El control de “convencionalidad”

     En mi breve intercambio en twitter con el profesor Ramírez-Calvo cité este fallo para señalar por qué no es exacto que control de constitucionalidad y “convencionalidad” sean lo mismo. Apunté que puede darse el caso, como el real que antes comenté, en que una norma convencional sea contraria, no sólo a la constitución de una provincia sino a la de la federal que la incorporó en su seno, casi como un bacilo que terminará destruyendo alguna de sus partes originarias. Por eso es necesario detectar que no son lo mismo.

     También incluí en ese intercambio el link a un viejo artículo en el que comenté, en inglés, el mismo fallo. Allí decía que las modernas convenciones de derechos humanos presentan un problema especial en los países federales. En tiempos remotos, cuando los tratados se ocupaban sólo de establecer fronteras y celebrar alianzas, había menos posibilidades de choques con la autonomía reconocida a las provincias. Pero las convenciones actuales versan sobre todo tipo de derechos y las más modernas no se limitan a los básicos o tradicionales sino que avanzan en derechos culturales, al ambiente, etc. Entonces ya es más probable, y hasta inevitable, que las convenciones limiten las autonomías provinciales de un modo más severo que el que resultaba de la Constitución del país federal.

     Podría sugerirse que como se invalidó un artículo de una “mera” constitución provincial, la cosa no es grave. Podría también pensarse que las constituciones provinciales son inferiores en rango a la federal, por lo que, incluso ante normas idénticas, sólo la inferior sería invalidada por los jueces.

     Ahora bien, ya es ilógico e injusto que se diga de dos normas iguales que una es válida y la otra no. Además tampoco es exacto que las constituciones provinciales sean inferiores a la federal, como si sus normas tuvieran una validez menor. Recordemos que las provincias son anteriores a la nación, que no pueden ser reducidas a un apéndice desechable, y que en su ámbito territorial se dan sus propias instituciones. Esa autonomía no incluye la posibilidad de renunciar al régimen representativo republicano (art. 5 C.N.), aclaración necesaria en estos días en que se contorvierte el abandono por dos provincias de reglas de sus propias constituciones.

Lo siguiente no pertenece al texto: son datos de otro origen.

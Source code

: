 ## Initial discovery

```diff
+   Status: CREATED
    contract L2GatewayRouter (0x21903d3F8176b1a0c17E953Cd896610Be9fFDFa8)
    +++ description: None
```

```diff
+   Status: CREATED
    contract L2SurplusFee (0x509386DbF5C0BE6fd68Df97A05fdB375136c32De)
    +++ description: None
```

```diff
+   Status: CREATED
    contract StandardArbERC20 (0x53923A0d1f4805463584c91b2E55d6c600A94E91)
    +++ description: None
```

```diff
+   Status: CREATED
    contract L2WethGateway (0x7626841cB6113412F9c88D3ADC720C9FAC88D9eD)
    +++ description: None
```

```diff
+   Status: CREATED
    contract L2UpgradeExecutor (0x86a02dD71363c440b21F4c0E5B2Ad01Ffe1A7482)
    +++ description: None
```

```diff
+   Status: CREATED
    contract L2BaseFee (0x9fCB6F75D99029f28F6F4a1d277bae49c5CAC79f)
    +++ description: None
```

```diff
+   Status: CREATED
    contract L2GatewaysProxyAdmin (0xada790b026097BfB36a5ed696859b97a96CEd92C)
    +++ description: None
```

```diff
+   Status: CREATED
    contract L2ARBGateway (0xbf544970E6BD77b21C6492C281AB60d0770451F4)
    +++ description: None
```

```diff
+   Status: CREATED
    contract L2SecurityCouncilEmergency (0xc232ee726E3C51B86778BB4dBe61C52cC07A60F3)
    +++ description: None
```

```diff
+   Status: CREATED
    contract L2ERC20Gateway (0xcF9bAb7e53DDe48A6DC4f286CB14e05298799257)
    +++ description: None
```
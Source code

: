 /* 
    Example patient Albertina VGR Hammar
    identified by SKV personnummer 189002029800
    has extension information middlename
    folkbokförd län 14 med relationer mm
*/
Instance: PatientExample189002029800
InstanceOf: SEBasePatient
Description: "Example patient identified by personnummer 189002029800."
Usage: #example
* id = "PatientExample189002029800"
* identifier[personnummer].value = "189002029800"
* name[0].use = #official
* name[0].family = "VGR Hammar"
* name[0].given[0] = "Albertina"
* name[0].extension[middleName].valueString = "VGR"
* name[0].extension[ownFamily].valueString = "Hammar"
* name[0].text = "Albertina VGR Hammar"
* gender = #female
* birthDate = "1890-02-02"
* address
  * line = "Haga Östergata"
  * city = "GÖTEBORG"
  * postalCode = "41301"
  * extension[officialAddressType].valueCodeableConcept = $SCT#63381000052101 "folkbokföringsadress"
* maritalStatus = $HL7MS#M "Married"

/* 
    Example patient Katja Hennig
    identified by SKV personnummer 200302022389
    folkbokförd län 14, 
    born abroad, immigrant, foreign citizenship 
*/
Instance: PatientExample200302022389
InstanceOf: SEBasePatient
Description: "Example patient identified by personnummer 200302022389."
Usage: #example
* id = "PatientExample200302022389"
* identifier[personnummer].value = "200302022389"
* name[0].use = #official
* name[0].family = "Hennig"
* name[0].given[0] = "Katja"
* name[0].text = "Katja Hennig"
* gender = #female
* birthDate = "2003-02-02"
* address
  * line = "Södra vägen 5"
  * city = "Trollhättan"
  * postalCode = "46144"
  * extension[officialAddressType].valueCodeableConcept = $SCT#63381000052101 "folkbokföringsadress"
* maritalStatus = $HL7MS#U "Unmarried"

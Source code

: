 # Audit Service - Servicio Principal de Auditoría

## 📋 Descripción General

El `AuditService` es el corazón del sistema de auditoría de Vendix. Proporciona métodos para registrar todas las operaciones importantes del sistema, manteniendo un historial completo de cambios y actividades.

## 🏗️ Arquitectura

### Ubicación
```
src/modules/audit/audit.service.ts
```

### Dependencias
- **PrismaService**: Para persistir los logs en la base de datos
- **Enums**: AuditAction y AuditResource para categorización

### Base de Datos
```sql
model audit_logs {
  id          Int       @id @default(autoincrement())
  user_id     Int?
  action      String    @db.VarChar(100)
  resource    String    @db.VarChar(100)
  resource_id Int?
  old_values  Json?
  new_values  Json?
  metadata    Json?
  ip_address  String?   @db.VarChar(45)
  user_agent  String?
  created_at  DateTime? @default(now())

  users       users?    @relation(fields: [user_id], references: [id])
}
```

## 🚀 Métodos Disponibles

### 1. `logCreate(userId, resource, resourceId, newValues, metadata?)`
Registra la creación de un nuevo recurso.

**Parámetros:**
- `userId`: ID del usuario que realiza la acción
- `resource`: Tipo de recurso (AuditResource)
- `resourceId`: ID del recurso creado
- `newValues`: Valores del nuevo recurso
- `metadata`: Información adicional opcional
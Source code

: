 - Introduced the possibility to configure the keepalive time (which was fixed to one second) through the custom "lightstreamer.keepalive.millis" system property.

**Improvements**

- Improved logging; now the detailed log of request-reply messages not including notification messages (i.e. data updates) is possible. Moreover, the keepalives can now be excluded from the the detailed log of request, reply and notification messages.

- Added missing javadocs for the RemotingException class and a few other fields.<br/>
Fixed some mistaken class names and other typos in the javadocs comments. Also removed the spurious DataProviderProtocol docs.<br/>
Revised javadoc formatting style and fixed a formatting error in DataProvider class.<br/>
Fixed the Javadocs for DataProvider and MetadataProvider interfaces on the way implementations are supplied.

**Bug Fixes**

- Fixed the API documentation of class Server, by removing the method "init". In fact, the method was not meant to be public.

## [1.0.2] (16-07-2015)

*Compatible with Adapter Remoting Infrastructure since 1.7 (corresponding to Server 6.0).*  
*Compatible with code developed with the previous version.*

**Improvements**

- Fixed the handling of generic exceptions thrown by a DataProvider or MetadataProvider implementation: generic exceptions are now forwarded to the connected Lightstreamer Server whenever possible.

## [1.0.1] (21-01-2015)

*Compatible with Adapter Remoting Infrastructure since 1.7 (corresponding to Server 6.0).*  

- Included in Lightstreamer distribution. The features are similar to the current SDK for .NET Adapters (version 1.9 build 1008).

     En el caso fallado en 2007 el candidato consiguió que la Corte provincial levantara la prohibición que contiene la propia Constitución local. Es extraño que la doctrina no haya mostrado interés por este fallo ¿Se cree acaso que el bacilo convencional no puede afectar la propia Constitución federal? Tengamos en cuenta que la Convención de Viena sobre los Tratados establece que un signatario no puede invocar las normas de su derecho interno para incumplir un tratado, convención, o pacto. En el “no invocar” se incluye todo, no se excluye la propia Constitución. Claro que uno debería poder asumir que antes de firmar un tratado sin reservas las autoridades harán un estudio de compatibilidad, como mínimo con la Constitución federal. Evidentemente no es realista asumir eso en el caso argentino.

     En el fallo analizado la norma invalidada era (¿o es?) parte de una constitución provincial. Ahora bien, ocurre que, como lo apuntó el voto disidente, esa norma tiene su equivalente exacto en la Constitución federal, que con el mismo criterio podría ser sometida al control de su “convencionalidad” o si se quiere borrar sus diferencias, de constitucionalidad.

     En tal caso, como lo sostuvo en su voto el juez Pettigiani, una parte de la Constitución podría ser usada para invalidar otra.

     El propio Pacto Internacional de Derechos Civiles y Políticos no ayuda mucho a resolver esos problemas. Es que prevé dos soluciones diferentes: por un lado dice que:

Cada Estado Parte se compromete a adoptar, con arreglo a sus procedimientos constitucionales y a las disposiciones del presente Pacto, las medidas oportunas para dictar las disposiciones legislativas o de otro carácter que fueren necesarias para hacer efectivos los derechos reconocidos en el presente Pacto (Parte II, art. 2, inc. 2)

     Esto permite seguir los procedimientos que las propias constituciones establecen para su reforma. Pero por el otro lado el Pacto da a cada persona agraviada derecho a interponer un recurso para que se subsane la violación (inc. 3 del mismo artículo). Sería interesante ver qué hace la Corte federal con un recurso contra la Constitución federal.